** Task directions **
Lines in the listing below that hold "stats" are the ones to copy.

** Source material **
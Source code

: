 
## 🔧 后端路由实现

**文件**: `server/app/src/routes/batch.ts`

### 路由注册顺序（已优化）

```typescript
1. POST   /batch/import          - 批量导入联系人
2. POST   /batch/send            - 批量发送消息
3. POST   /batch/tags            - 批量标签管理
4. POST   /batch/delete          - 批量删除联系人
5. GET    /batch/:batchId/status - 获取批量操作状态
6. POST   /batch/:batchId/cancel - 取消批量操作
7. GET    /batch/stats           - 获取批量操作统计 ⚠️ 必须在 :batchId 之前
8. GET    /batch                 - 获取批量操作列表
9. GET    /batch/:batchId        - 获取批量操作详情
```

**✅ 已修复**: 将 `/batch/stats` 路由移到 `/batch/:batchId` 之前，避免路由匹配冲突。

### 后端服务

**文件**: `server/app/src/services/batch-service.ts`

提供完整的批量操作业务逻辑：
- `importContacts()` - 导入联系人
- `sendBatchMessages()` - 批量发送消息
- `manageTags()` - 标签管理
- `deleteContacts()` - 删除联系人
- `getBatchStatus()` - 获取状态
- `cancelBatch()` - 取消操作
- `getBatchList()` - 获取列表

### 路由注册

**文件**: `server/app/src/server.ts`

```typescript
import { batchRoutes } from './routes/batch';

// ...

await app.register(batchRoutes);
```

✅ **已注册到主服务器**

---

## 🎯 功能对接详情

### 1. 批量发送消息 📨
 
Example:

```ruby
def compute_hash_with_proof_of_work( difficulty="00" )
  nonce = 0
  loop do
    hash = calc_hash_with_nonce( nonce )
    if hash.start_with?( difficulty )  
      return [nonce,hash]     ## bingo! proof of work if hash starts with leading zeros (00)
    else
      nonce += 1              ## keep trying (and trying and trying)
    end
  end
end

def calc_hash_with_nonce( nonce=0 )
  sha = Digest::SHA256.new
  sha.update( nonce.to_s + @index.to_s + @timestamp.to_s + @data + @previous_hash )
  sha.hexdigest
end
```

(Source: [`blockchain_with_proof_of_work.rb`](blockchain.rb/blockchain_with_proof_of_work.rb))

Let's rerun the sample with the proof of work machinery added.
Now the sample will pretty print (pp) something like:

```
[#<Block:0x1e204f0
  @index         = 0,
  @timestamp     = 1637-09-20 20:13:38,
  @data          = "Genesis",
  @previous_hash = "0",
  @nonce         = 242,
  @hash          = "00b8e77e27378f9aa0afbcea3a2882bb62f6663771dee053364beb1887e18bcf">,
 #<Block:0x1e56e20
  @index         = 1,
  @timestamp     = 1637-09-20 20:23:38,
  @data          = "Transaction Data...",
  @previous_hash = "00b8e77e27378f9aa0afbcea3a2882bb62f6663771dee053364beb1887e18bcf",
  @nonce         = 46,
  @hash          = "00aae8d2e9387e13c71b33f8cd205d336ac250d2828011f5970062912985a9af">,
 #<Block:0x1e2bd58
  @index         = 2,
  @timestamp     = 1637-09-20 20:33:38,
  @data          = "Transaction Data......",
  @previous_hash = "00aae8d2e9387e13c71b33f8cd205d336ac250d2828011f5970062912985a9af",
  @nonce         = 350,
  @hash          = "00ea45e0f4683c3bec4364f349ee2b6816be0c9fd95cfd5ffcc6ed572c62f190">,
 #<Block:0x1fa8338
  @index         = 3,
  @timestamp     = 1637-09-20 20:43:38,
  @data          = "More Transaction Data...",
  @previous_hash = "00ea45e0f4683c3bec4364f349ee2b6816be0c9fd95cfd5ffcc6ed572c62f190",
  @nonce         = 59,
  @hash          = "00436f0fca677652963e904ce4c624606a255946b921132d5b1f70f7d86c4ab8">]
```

** Solution for this task **
7. GET    /batch/stats           - 获取批量操作统计 ⚠️ 必须在 :batchId 之前
**✅ 已修复**: 将 `/batch/stats` 路由移到 `/batch/:batchId` 之前，避免路由匹配冲突。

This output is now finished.